As in the case of Mohandas Gandhi.

“Whether it was Martin Luther King Jr. or Nelson Mandela, the basis of their ideas was Mahatma Gandhi — it was Gandhi’s vision.” That’s what Indian Prime Minister Narendra Modi said last year to commemorate the 150th birthday of the so-called “Mahatma” or “Great Soul.”

Thus, we are told, the struggle for black liberation — from the United States of America to South Africa — owes its very existence to Gandhi.

Gandhi Never Changed

Gandhi lived in South Africa for 21 years. He spent a huge portion of his professional life there. He didn’t leave until he was 45 years old. And while he was there, yes, he said a lot of racist things. A lot of very racist things.

He called black Africans “savages” and said that they “are very lazy,” “are of no use,” and are “as a rule uncivilized.” He called Africans “the children of black heathendom and outer darkness” and claimed that an African’s “sole ambition is to collect a certain number of cattle to buy a wife with and, then, pass his life in indolence and nakedness.”

Time and time again, Gandhi argued that special taxes, passes, and registrations were necessary for Africans but wrong for Indians because — he said — Indians were hard workers but Africans did not work at all.

Over and over again, Gandhi told the white colonizers it was an “insult” and a “gross injustice” for Indians to be classed with Africans. Gandhi told the colonizers: “Indians… are undoubtedly infinitely superior to the Africans.” Gandhi even told the colonizers that Indians and Europeans belong to the same “stock” — “the Aryan stock.”

While the Africans sweated and bled under the oppression of colonialism, Gandhi was hobnobbing with the colonizers, telling them that he believed in “the purity of race,” that he wanted “the purity of all the races and not one alone,” and that he thought that “the white race in South Africa should be the predominating race.”

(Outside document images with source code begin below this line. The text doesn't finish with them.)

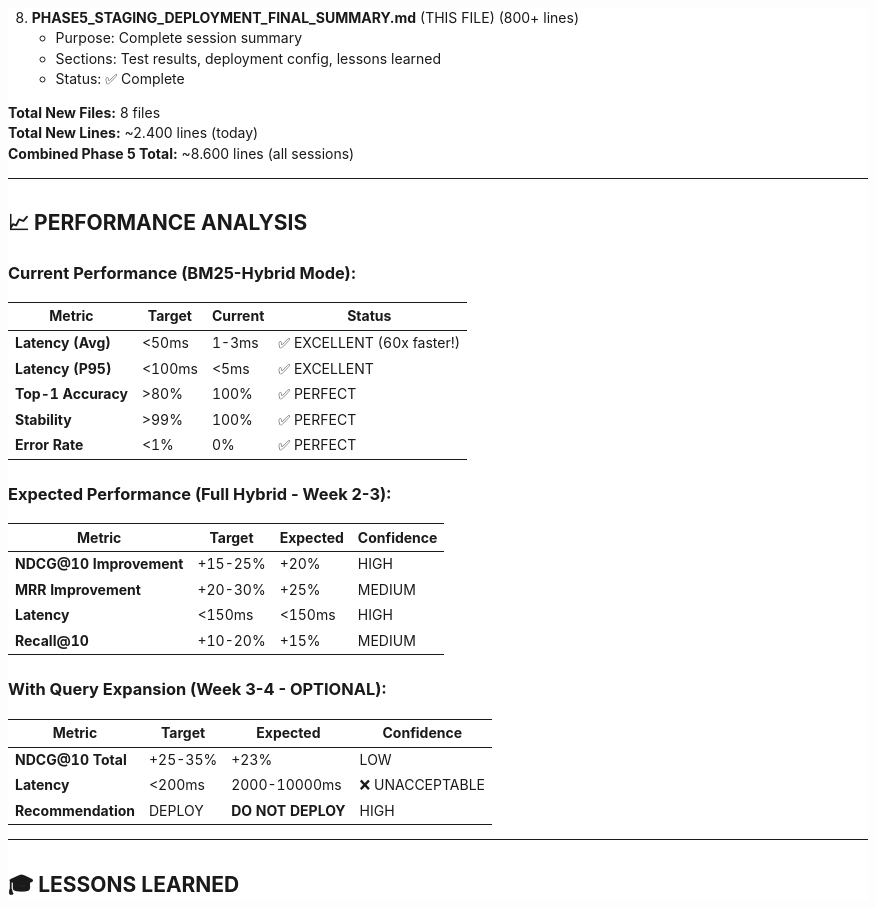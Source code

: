8. **PHASE5_STAGING_DEPLOYMENT_FINAL_SUMMARY.md** (THIS FILE) (800+ lines)
   - Purpose: Complete session summary
   - Sections: Test results, deployment config, lessons learned
   - Status: ✅ Complete

**Total New Files:** 8 files  
**Total New Lines:** ~2.400 lines (today)  
**Combined Phase 5 Total:** ~8.600 lines (all sessions)

---

## 📈 PERFORMANCE ANALYSIS

### Current Performance (BM25-Hybrid Mode):

| Metric | Target | Current | Status |
|--------|--------|---------|--------|
| **Latency (Avg)** | <50ms | 1-3ms | ✅ EXCELLENT (60x faster!) |
| **Latency (P95)** | <100ms | <5ms | ✅ EXCELLENT |
| **Top-1 Accuracy** | >80% | 100% | ✅ PERFECT |
| **Stability** | >99% | 100% | ✅ PERFECT |
| **Error Rate** | <1% | 0% | ✅ PERFECT |

### Expected Performance (Full Hybrid - Week 2-3):

| Metric | Target | Expected | Confidence |
|--------|--------|----------|------------|
| **NDCG@10 Improvement** | +15-25% | +20% | HIGH |
| **MRR Improvement** | +20-30% | +25% | MEDIUM |
| **Latency** | <150ms | <150ms | HIGH |
| **Recall@10** | +10-20% | +15% | MEDIUM |

### With Query Expansion (Week 3-4 - OPTIONAL):

| Metric | Target | Expected | Confidence |
|--------|--------|----------|------------|
| **NDCG@10 Total** | +25-35% | +23% | LOW |
| **Latency** | <200ms | 2000-10000ms | ❌ UNACCEPTABLE |
| **Recommendation** | DEPLOY | **DO NOT DEPLOY** | HIGH |

---

## 🎓 LESSONS LEARNED

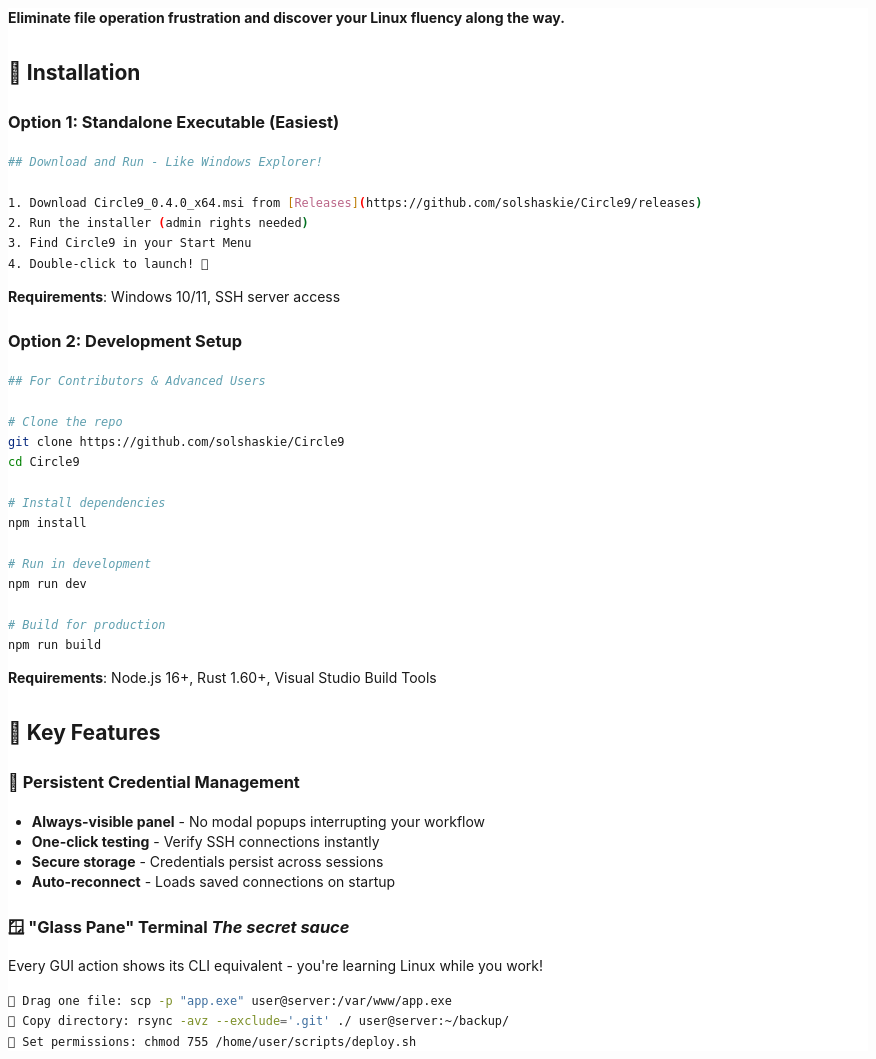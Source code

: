 **Eliminate file operation frustration and discover your Linux fluency along the way.**

## 🚀 **Installation**

### Option 1: Standalone Executable (Easiest)

```bash
## Download and Run - Like Windows Explorer!

1. Download Circle9_0.4.0_x64.msi from [Releases](https://github.com/solshaskie/Circle9/releases)
2. Run the installer (admin rights needed)
3. Find Circle9 in your Start Menu
4. Double-click to launch! 🚀
```

**Requirements**: Windows 10/11, SSH server access

### Option 2: Development Setup

```bash
## For Contributors & Advanced Users

# Clone the repo
git clone https://github.com/solshaskie/Circle9
cd Circle9

# Install dependencies
npm install

# Run in development
npm run dev

# Build for production
npm run build
```

**Requirements**: Node.js 16+, Rust 1.60+, Visual Studio Build Tools

## 🌟 **Key Features**

### 🔐 **Persistent Credential Management**
- **Always-visible panel** - No modal popups interrupting your workflow
- **One-click testing** - Verify SSH connections instantly
- **Secure storage** - Credentials persist across sessions
- **Auto-reconnect** - Loads saved connections on startup

### 🪟 **"Glass Pane" Terminal** *The secret sauce*
Every GUI action shows its CLI equivalent - you're learning Linux while you work!

```bash
🔗 Drag one file: scp -p "app.exe" user@server:/var/www/app.exe
🔗 Copy directory: rsync -avz --exclude='.git' ./ user@server:~/backup/
🔗 Set permissions: chmod 755 /home/user/scripts/deploy.sh
```
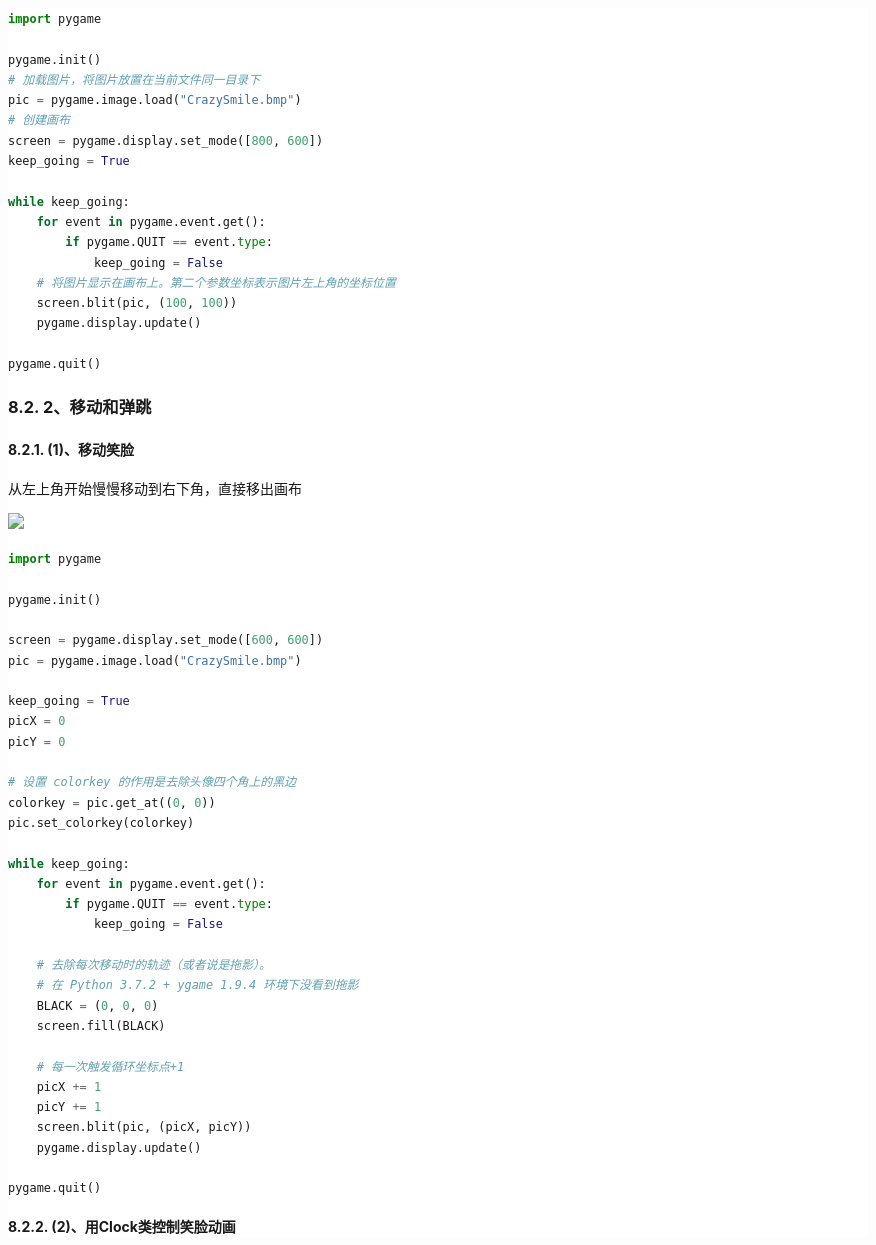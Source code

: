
 ```python
import pygame

pygame.init()
# 加载图片，将图片放置在当前文件同一目录下
pic = pygame.image.load("CrazySmile.bmp")
# 创建画布
screen = pygame.display.set_mode([800, 600])
keep_going = True

while keep_going:
    for event in pygame.event.get():
        if pygame.QUIT == event.type:
            keep_going = False
    # 将图片显示在画布上。第二个参数坐标表示图片左上角的坐标位置
    screen.blit(pic, (100, 100))
    pygame.display.update()

pygame.quit()
```

### 8.2. 2、移动和弹跳

#### 8.2.1. (1)、移动笑脸

从左上角开始慢慢移动到右下角，直接移出画布

![](https://s2.ax1x.com/2019/02/12/kdr72d.png)

```python
import pygame

pygame.init()

screen = pygame.display.set_mode([600, 600])
pic = pygame.image.load("CrazySmile.bmp")

keep_going = True
picX = 0
picY = 0

# 设置 colorkey 的作用是去除头像四个角上的黑边
colorkey = pic.get_at((0, 0))
pic.set_colorkey(colorkey)

while keep_going:
    for event in pygame.event.get():
        if pygame.QUIT == event.type:
            keep_going = False

    # 去除每次移动时的轨迹（或者说是拖影）。
    # 在 Python 3.7.2 + ygame 1.9.4 环境下没看到拖影
    BLACK = (0, 0, 0)
    screen.fill(BLACK)

    # 每一次触发循环坐标点+1
    picX += 1
    picY += 1
    screen.blit(pic, (picX, picY))
    pygame.display.update()

pygame.quit()
```
#### 8.2.2. (2)、用Clock类控制笑脸动画
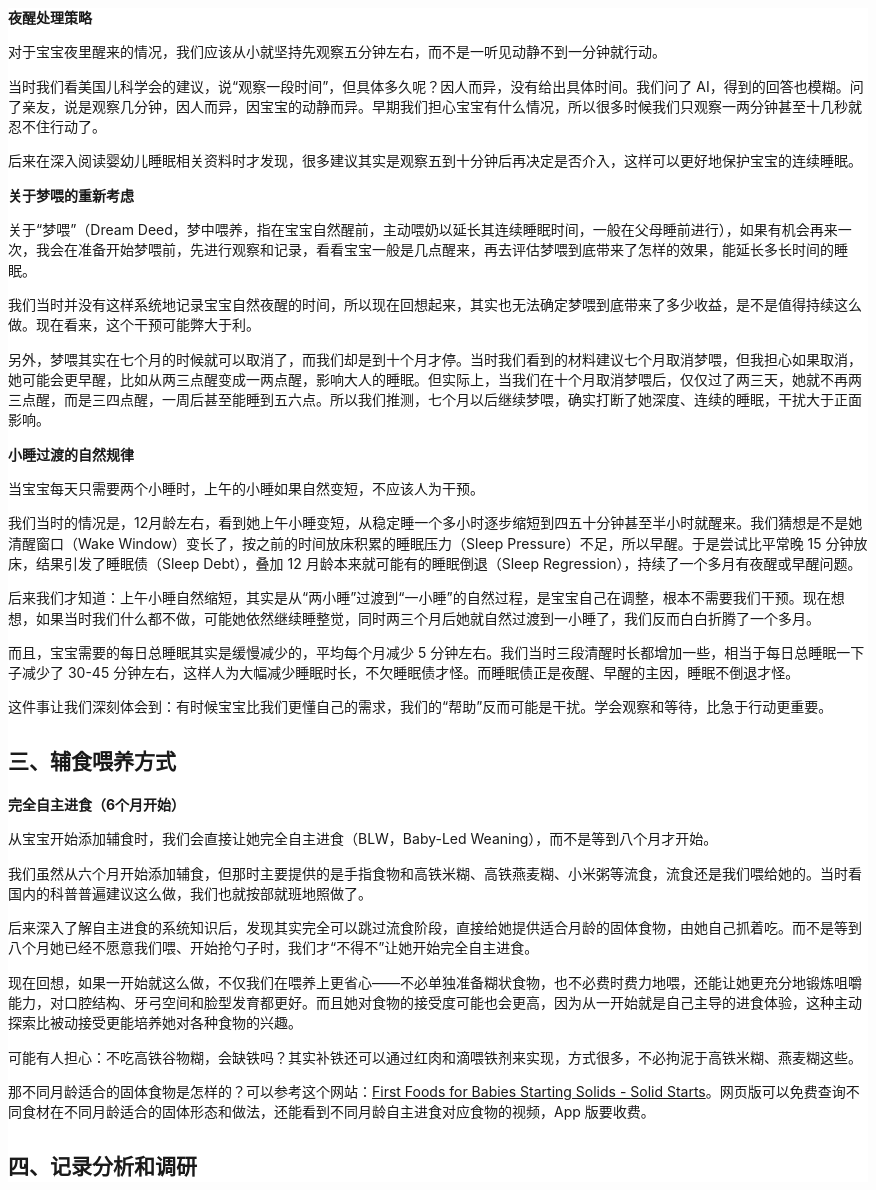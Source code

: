

**夜醒处理策略**

对于宝宝夜里醒来的情况，我们应该从小就坚持先观察五分钟左右，而不是一听见动静不到一分钟就行动。

当时我们看美国儿科学会的建议，说“观察一段时间”，但具体多久呢？因人而异，没有给出具体时间。我们问了 AI，得到的回答也模糊。问了亲友，说是观察几分钟，因人而异，因宝宝的动静而异。早期我们担心宝宝有什么情况，所以很多时候我们只观察一两分钟甚至十几秒就忍不住行动了。

后来在深入阅读婴幼儿睡眠相关资料时才发现，很多建议其实是观察五到十分钟后再决定是否介入，这样可以更好地保护宝宝的连续睡眠。

**关于梦喂的重新考虑**


关于“梦喂”（Dream Deed，梦中喂养，指在宝宝自然醒前，主动喂奶以延长其连续睡眠时间，一般在父母睡前进行），如果有机会再来一次，我会在准备开始梦喂前，先进行观察和记录，看看宝宝一般是几点醒来，再去评估梦喂到底带来了怎样的效果，能延长多长时间的睡眠。

我们当时并没有这样系统地记录宝宝自然夜醒的时间，所以现在回想起来，其实也无法确定梦喂到底带来了多少收益，是不是值得持续这么做。现在看来，这个干预可能弊大于利。

另外，梦喂其实在七个月的时候就可以取消了，而我们却是到十个月才停。当时我们看到的材料建议七个月取消梦喂，但我担心如果取消，她可能会更早醒，比如从两三点醒变成一两点醒，影响大人的睡眠。但实际上，当我们在十个月取消梦喂后，仅仅过了两三天，她就不再两三点醒，而是三四点醒，一周后甚至能睡到五六点。所以我们推测，七个月以后继续梦喂，确实打断了她深度、连续的睡眠，干扰大于正面影响。

**小睡过渡的自然规律**

当宝宝每天只需要两个小睡时，上午的小睡如果自然变短，不应该人为干预。

我们当时的情况是，12月龄左右，看到她上午小睡变短，从稳定睡一个多小时逐步缩短到四五十分钟甚至半小时就醒来。我们猜想是不是她清醒窗口（Wake Window）变长了，按之前的时间放床积累的睡眠压力（Sleep Pressure）不足，所以早醒。于是尝试比平常晚 15 分钟放床，结果引发了睡眠债（Sleep Debt），叠加 12 月龄本来就可能有的睡眠倒退（Sleep Regression），持续了一个多月有夜醒或早醒问题。

后来我们才知道：上午小睡自然缩短，其实是从“两小睡”过渡到“一小睡”的自然过程，是宝宝自己在调整，根本不需要我们干预。现在想想，如果当时我们什么都不做，可能她依然继续睡整觉，同时两三个月后她就自然过渡到一小睡了，我们反而白白折腾了一个多月。

而且，宝宝需要的每日总睡眠其实是缓慢减少的，平均每个月减少 5 分钟左右。我们当时三段清醒时长都增加一些，相当于每日总睡眠一下子减少了 30-45 分钟左右，这样人为大幅减少睡眠时长，不欠睡眠债才怪。而睡眠债正是夜醒、早醒的主因，睡眠不倒退才怪。

这件事让我们深刻体会到：有时候宝宝比我们更懂自己的需求，我们的“帮助”反而可能是干扰。学会观察和等待，比急于行动更重要。



## 三、辅食喂养方式

**完全自主进食（6个月开始）**

从宝宝开始添加辅食时，我们会直接让她完全自主进食（BLW，Baby-Led Weaning），而不是等到八个月才开始。

我们虽然从六个月开始添加辅食，但那时主要提供的是手指食物和高铁米糊、高铁燕麦糊、小米粥等流食，流食还是我们喂给她的。当时看国内的科普普遍建议这么做，我们也就按部就班地照做了。

后来深入了解自主进食的系统知识后，发现其实完全可以跳过流食阶段，直接给她提供适合月龄的固体食物，由她自己抓着吃。而不是等到八个月她已经不愿意我们喂、开始抢勺子时，我们才“不得不”让她开始完全自主进食。

现在回想，如果一开始就这么做，不仅我们在喂养上更省心——不必单独准备糊状食物，也不必费时费力地喂，还能让她更充分地锻炼咀嚼能力，对口腔结构、牙弓空间和脸型发育都更好。而且她对食物的接受度可能也会更高，因为从一开始就是自己主导的进食体验，这种主动探索比被动接受更能培养她对各种食物的兴趣。

可能有人担心：不吃高铁谷物糊，会缺铁吗？其实补铁还可以通过红肉和滴喂铁剂来实现，方式很多，不必拘泥于高铁米糊、燕麦糊这些。

那不同月龄适合的固体食物是怎样的？可以参考这个网站：[First Foods for Babies Starting Solids - Solid Starts](https://solidstarts.com/foods/?page=1 )。网页版可以免费查询不同食材在不同月龄适合的固体形态和做法，还能看到不同月龄自主进食对应食物的视频，App 版要收费。



## 四、记录分析和调研
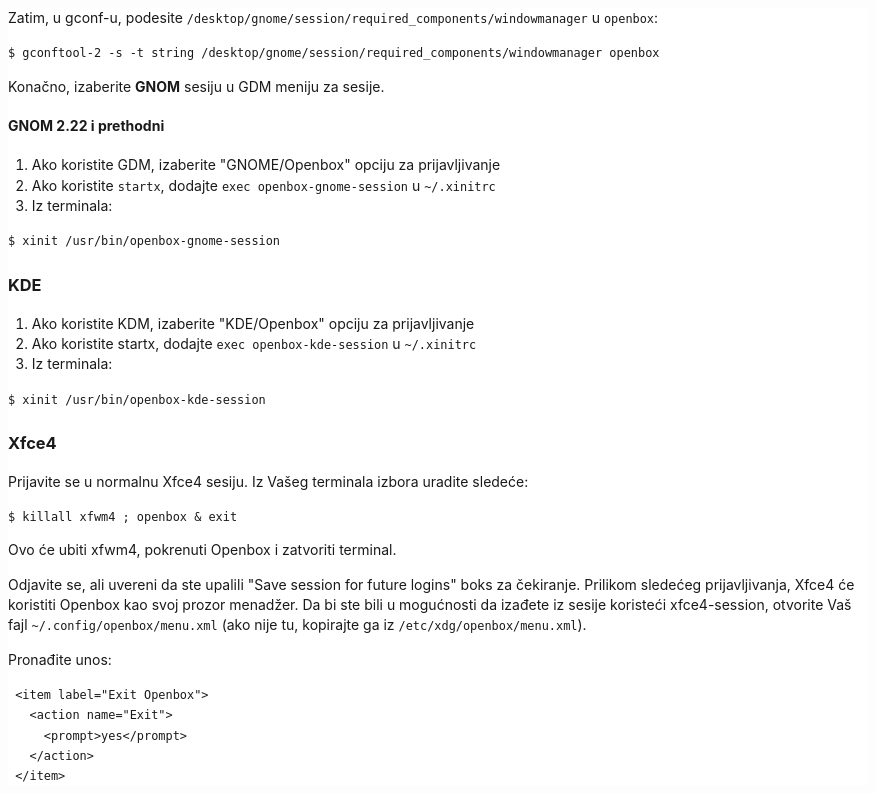 Zatim, u gconf-u, podesite `/desktop/gnome/session/required_components/windowmanager` u `openbox`:

```
$ gconftool-2 -s -t string /desktop/gnome/session/required_components/windowmanager openbox

```

Konačno, izaberite **GNOM** sesiju u GDM meniju za sesije.

#### GNOM 2.22 i prethodni

1.  Ako koristite GDM, izaberite "GNOME/Openbox" opciju za prijavljivanje
2.  Ako koristite `startx`, dodajte `exec openbox-gnome-session` u `~/.xinitrc`
3.  Iz terminala:

```
$ xinit /usr/bin/openbox-gnome-session

```

### KDE

1.  Ako koristite KDM, izaberite "KDE/Openbox" opciju za prijavljivanje
2.  Ako koristite startx, dodajte `exec openbox-kde-session` u `~/.xinitrc`
3.  Iz terminala:

```
$ xinit /usr/bin/openbox-kde-session

```

### Xfce4

Prijavite se u normalnu Xfce4 sesiju. Iz Vašeg terminala izbora uradite sledeće:

```
$ killall xfwm4 ; openbox & exit

```

Ovo će ubiti xfwm4, pokrenuti Openbox i zatvoriti terminal.

Odjavite se, ali uvereni da ste upalili "Save session for future logins" boks za čekiranje. Prilikom sledećeg prijavljivanja, Xfce4 će koristiti Openbox kao svoj prozor menadžer. Da bi ste bili u mogućnosti da izađete iz sesije koristeći xfce4-session, otvorite Vaš fajl `~/.config/openbox/menu.xml` (ako nije tu, kopirajte ga iz `/etc/xdg/openbox/menu.xml`).

Pronađite unos:

```
 <item label="Exit Openbox">
   <action name="Exit">
     <prompt>yes</prompt>
   </action>
 </item>

```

And — here’s the important part — Gandhi didn’t just say racist things. He demanded racial segregation. And he joined the white colonizers in a war to exterminate African freedom fighters.

For fifteen years, from 1895 to 1910, Gandhi campaigned — sometimes successfully — for segregating Africans from Indians in neighborhoods, schools, post offices, trains, prisons, and even on footpaths.

Gandhi was 36 years old when he begged the colonizers to allow Indians to play their part in a war against Zulu rebels, when he raised a special fund and sent care packages to the colonial British soldiers fighting those Zulus, and when he ordered Indians to volunteer for military service to fight Africans because “now is the time when the leading whites want us to take this step.”

Then Gandhi partnered with the colonizers in their war against the Zulus — and afterwards insisted that there was no reason for outrage over the “great atrocities” perpetrated “by the whites” on the Africans.

For a man who is championed as a “Great Soul” and pushed as a saint for the African-American civil rights struggle, Gandhi sure is a strange choice.